I’d previously excluded “The Lanyard” from these columns because of its length–it’s considerably longer than most of the poems I’ve included. But I was recently asked to read at a birthday party from a thankful daughter, and, after searching widely, I found and read one of my already-most-loved poems. It was so well received I’m giving it a column all its own.
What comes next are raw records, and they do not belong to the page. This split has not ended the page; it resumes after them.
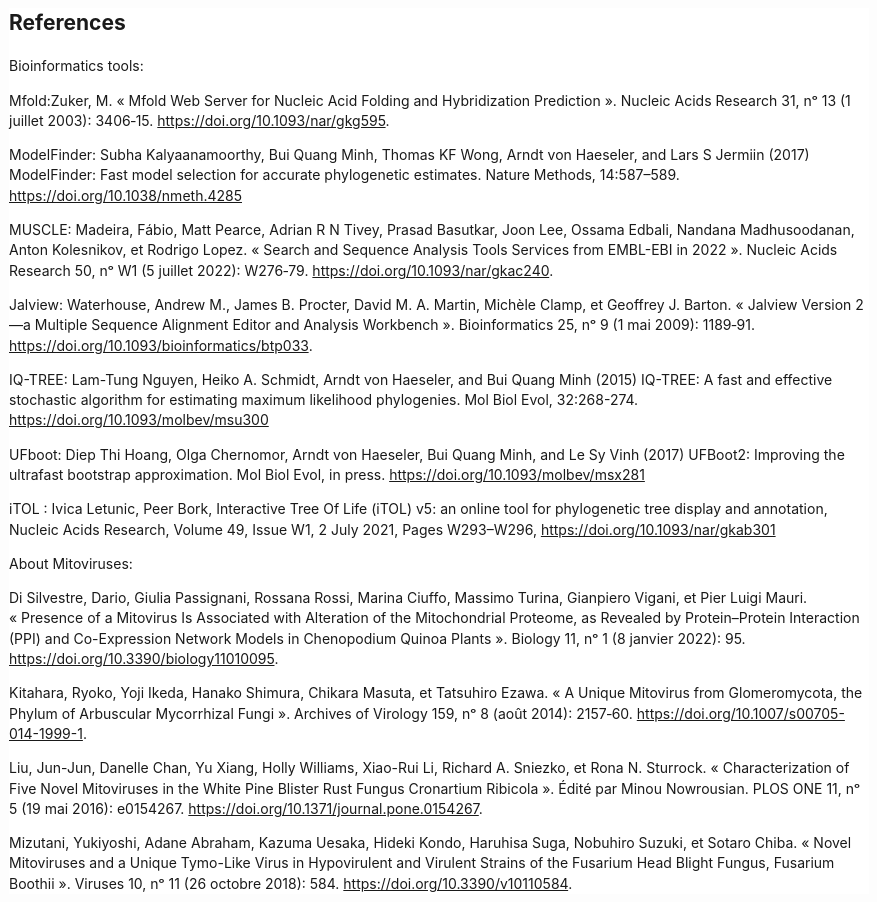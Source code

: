 
## References

Bioinformatics tools:

Mfold:Zuker, M. « Mfold Web Server for Nucleic Acid Folding and Hybridization Prediction ». Nucleic Acids Research 31, nᵒ 13 (1 juillet 2003): 3406‑15. https://doi.org/10.1093/nar/gkg595.

ModelFinder: Subha Kalyaanamoorthy, Bui Quang Minh, Thomas KF Wong, Arndt von Haeseler,
and Lars S Jermiin (2017) ModelFinder: Fast model selection for
accurate phylogenetic estimates. Nature Methods, 14:587–589.
https://doi.org/10.1038/nmeth.4285

MUSCLE: Madeira, Fábio, Matt Pearce, Adrian R N Tivey, Prasad Basutkar, Joon Lee, Ossama Edbali, Nandana Madhusoodanan, Anton Kolesnikov, et Rodrigo Lopez. « Search and Sequence Analysis Tools Services from EMBL-EBI in 2022 ». Nucleic Acids Research 50, nᵒ W1 (5 juillet 2022): W276‑79. https://doi.org/10.1093/nar/gkac240.

Jalview: Waterhouse, Andrew M., James B. Procter, David M. A. Martin, Michèle Clamp, et Geoffrey J. Barton. « Jalview Version 2—a Multiple Sequence Alignment Editor and Analysis Workbench ». Bioinformatics 25, nᵒ 9 (1 mai 2009): 1189‑91. https://doi.org/10.1093/bioinformatics/btp033.

IQ-TREE: Lam-Tung Nguyen, Heiko A. Schmidt, Arndt von Haeseler, and Bui Quang Minh
(2015) IQ-TREE: A fast and effective stochastic algorithm for estimating
maximum likelihood phylogenies. Mol Biol Evol, 32:268-274.
https://doi.org/10.1093/molbev/msu300

UFboot: Diep Thi Hoang, Olga Chernomor, Arndt von Haeseler, Bui Quang Minh,
and Le Sy Vinh (2017) UFBoot2: Improving the ultrafast bootstrap
approximation. Mol Biol Evol, in press.
https://doi.org/10.1093/molbev/msx281

iTOL : Ivica Letunic, Peer Bork, Interactive Tree Of Life (iTOL) v5: an online tool for phylogenetic tree display and annotation, Nucleic Acids Research, Volume 49, Issue W1, 2 July 2021, Pages W293–W296, https://doi.org/10.1093/nar/gkab301

About Mitoviruses:

Di Silvestre, Dario, Giulia Passignani, Rossana Rossi, Marina Ciuffo, Massimo Turina, Gianpiero Vigani, et Pier Luigi Mauri. « Presence of a Mitovirus Is Associated with Alteration of the Mitochondrial Proteome, as Revealed by Protein–Protein Interaction (PPI) and Co-Expression Network Models in Chenopodium Quinoa Plants ». Biology 11, nᵒ 1 (8 janvier 2022): 95. https://doi.org/10.3390/biology11010095.

Kitahara, Ryoko, Yoji Ikeda, Hanako Shimura, Chikara Masuta, et Tatsuhiro Ezawa. « A Unique Mitovirus from Glomeromycota, the Phylum of Arbuscular Mycorrhizal Fungi ». Archives of Virology 159, nᵒ 8 (août 2014): 2157‑60. https://doi.org/10.1007/s00705-014-1999-1.

Liu, Jun-Jun, Danelle Chan, Yu Xiang, Holly Williams, Xiao-Rui Li, Richard A. Sniezko, et Rona N. Sturrock. « Characterization of Five Novel Mitoviruses in the White Pine Blister Rust Fungus Cronartium Ribicola ». Édité par Minou Nowrousian. PLOS ONE 11, nᵒ 5 (19 mai 2016): e0154267. https://doi.org/10.1371/journal.pone.0154267.

Mizutani, Yukiyoshi, Adane Abraham, Kazuma Uesaka, Hideki Kondo, Haruhisa Suga, Nobuhiro Suzuki, et Sotaro Chiba. « Novel Mitoviruses and a Unique Tymo-Like Virus in Hypovirulent and Virulent Strains of the Fusarium Head Blight Fungus, Fusarium Boothii ». Viruses 10, nᵒ 11 (26 octobre 2018): 584. https://doi.org/10.3390/v10110584.
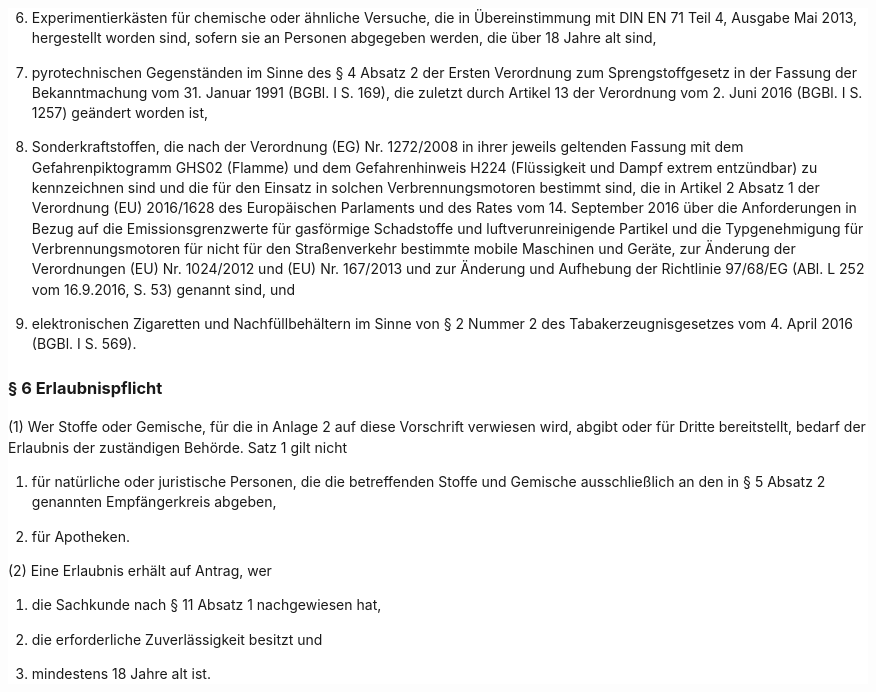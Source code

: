 
6.  Experimentierkästen für chemische oder ähnliche Versuche, die in
    Übereinstimmung mit DIN EN 71 Teil 4, Ausgabe Mai 2013, hergestellt
    worden sind, sofern sie an Personen abgegeben werden, die über 18
    Jahre alt sind,


7.  pyrotechnischen Gegenständen im Sinne des § 4 Absatz 2 der Ersten
    Verordnung zum Sprengstoffgesetz in der Fassung der Bekanntmachung vom
    31\. Januar 1991 (BGBl. I S. 169), die zuletzt durch Artikel 13 der
    Verordnung vom 2. Juni 2016 (BGBl. I S. 1257) geändert worden ist,


8.  Sonderkraftstoffen, die nach der Verordnung (EG) Nr. 1272/2008 in
    ihrer jeweils geltenden Fassung mit dem Gefahrenpiktogramm GHS02
    (Flamme) und dem Gefahrenhinweis H224 (Flüssigkeit und Dampf extrem
    entzündbar) zu kennzeichnen sind und die für den Einsatz in solchen
    Verbrennungsmotoren bestimmt sind, die in Artikel 2 Absatz 1 der
    Verordnung (EU) 2016/1628 des Europäischen Parlaments und des Rates
    vom 14. September 2016 über die Anforderungen in Bezug auf die
    Emissionsgrenzwerte für gasförmige Schadstoffe und luftverunreinigende
    Partikel und die Typgenehmigung für Verbrennungsmotoren für nicht für
    den Straßenverkehr bestimmte mobile Maschinen und Geräte, zur Änderung
    der Verordnungen (EU) Nr. 1024/2012 und (EU) Nr. 167/2013 und zur
    Änderung und Aufhebung der Richtlinie
    97/68/EG (ABl. L 252                    vom 16.9.2016, S. 53) genannt
    sind, und


9.  elektronischen Zigaretten und Nachfüllbehältern im Sinne von § 2
    Nummer 2 des Tabakerzeugnisgesetzes vom 4. April 2016 (BGBl. I S.
    569).





### § 6 Erlaubnispflicht

(1) Wer Stoffe oder Gemische, für die in Anlage 2 auf diese Vorschrift
verwiesen wird, abgibt oder für Dritte bereitstellt, bedarf der
Erlaubnis der zuständigen Behörde. Satz 1 gilt nicht

1.  für natürliche oder juristische Personen, die die betreffenden Stoffe
    und Gemische ausschließlich an den in § 5 Absatz 2 genannten
    Empfängerkreis abgeben,


2.  für Apotheken.




(2) Eine Erlaubnis erhält auf Antrag, wer

1.  die Sachkunde nach § 11 Absatz 1 nachgewiesen hat,


2.  die erforderliche Zuverlässigkeit besitzt und


3.  mindestens 18 Jahre alt ist.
Billy Collins, sometimes referred to as “The most popular poet in America,” was twice appointed US Poet Laureate. Here’s more about him: The Poetry Foundation’s remarks on Billy Collins
It’s a poem that’s based on hyperbole. The greatest debt in the world, a child’s debt to a parent, is paid by a simple lanyard the child made at summer camp. The tale is in the telling, where Billy Collins takes that imbalance and makes it into art. Here’s the poem:
The Lanyard – Billy Collins
The other day I was ricocheting slowly
off the blue walls of this room,
moving as if underwater from typewriter to piano,
from bookshelf to an envelope lying on the floor,
when I found myself in the L section of the dictionary
where my eyes fell upon the word lanyard.
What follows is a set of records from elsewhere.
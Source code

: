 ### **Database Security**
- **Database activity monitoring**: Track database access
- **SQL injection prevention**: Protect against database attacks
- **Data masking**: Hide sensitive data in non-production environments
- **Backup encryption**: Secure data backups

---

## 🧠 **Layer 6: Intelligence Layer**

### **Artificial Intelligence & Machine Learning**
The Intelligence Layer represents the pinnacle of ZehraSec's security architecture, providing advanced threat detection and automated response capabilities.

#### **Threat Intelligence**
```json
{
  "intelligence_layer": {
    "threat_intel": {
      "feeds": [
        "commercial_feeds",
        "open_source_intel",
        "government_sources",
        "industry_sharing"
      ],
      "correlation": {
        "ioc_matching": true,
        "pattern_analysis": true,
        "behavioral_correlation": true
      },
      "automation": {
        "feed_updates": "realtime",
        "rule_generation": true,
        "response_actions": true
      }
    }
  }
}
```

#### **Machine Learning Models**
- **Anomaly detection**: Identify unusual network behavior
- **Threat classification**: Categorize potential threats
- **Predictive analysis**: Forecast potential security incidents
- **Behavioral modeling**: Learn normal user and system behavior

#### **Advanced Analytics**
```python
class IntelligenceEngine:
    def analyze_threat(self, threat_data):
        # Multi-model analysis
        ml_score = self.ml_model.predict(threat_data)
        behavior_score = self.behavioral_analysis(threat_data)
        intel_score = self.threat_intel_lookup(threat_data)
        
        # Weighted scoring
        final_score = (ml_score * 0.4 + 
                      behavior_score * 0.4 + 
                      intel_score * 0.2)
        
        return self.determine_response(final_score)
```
No cookie nibbled by a French novelist
could send one into the past more suddenly-
a past where I sat at a workbench at a camp
by a deep Adirondack lake
learning how to braid long thin plastic strips
into a lanyard, a gift for my mother.
I had never seen anyone use a lanyard
or wear one, if that’s what you did with them,
but that did not keep me from crossing
strand over strand again and again
until I had made a boxy
red and white lanyard for my mother.
She gave me life and milk from her breasts,
and I gave her a lanyard.
She nursed me in many a sick room,
lifted spoons of medicine to my lips,
laid cold face-clothes on my forehead,
and then led me out into the air light
and taught me to walk and swim,
and I, in turn, presented her with a lanyard.
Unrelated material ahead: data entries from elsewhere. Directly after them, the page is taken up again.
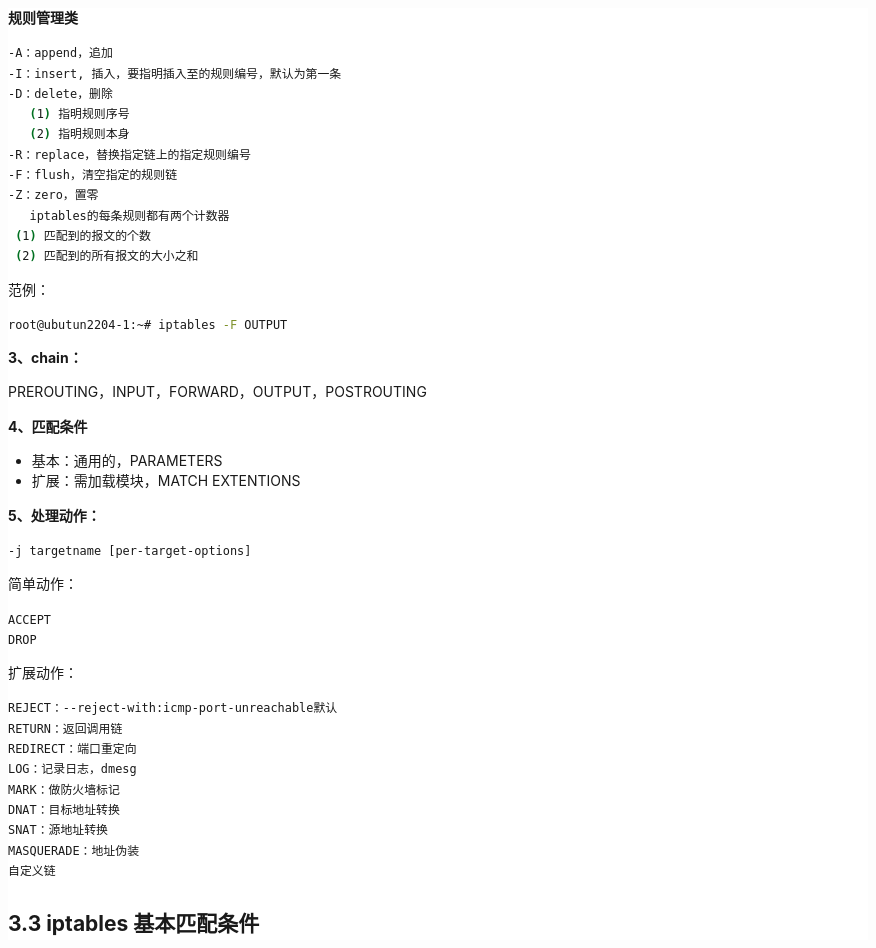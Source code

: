 **规则管理类**

```bash
-A：append，追加
-I：insert, 插入，要指明插入至的规则编号，默认为第一条
-D：delete，删除
   (1) 指明规则序号
   (2) 指明规则本身
-R：replace，替换指定链上的指定规则编号
-F：flush，清空指定的规则链
-Z：zero，置零
   iptables的每条规则都有两个计数器
 (1) 匹配到的报文的个数
 (2) 匹配到的所有报文的大小之和
```

范例：

```bash
root@ubutun2204-1:~# iptables -F OUTPUT
```

**3、chain：**

PREROUTING，INPUT，FORWARD，OUTPUT，POSTROUTING

**4、匹配条件**

- 基本：通用的，PARAMETERS
- 扩展：需加载模块，MATCH EXTENTIONS

**5、处理动作：**

```bsh
-j targetname [per-target-options]
```

简单动作：

```http
ACCEPT
DROP
```

扩展动作：

```http
REJECT：--reject-with:icmp-port-unreachable默认
RETURN：返回调用链
REDIRECT：端口重定向
LOG：记录日志，dmesg
MARK：做防火墙标记
DNAT：目标地址转换
SNAT：源地址转换
MASQUERADE：地址伪装
自定义链
```

## 3.3 iptables 基本匹配条件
Here are thousands of meals, she said,
and here is clothing and a good education.
And here is your lanyard, I replied,
which I made with a little help from a counselor.
Here is a breathing body and a beating heart,
strong legs, bones and teeth,
and two clear eyes to read the world, she whispered,
and here, I said, is the lanyard I made at camp.
And here, I wish to say to her now,
is a smaller gift – not the worn truth
that you can never repay your mother,
but the rueful admission that when she took
the two-toned lanyard from my hand,
I was as sure as a boy could be
that this useless, worthless thing I wove
out of boredom would be enough to make us even.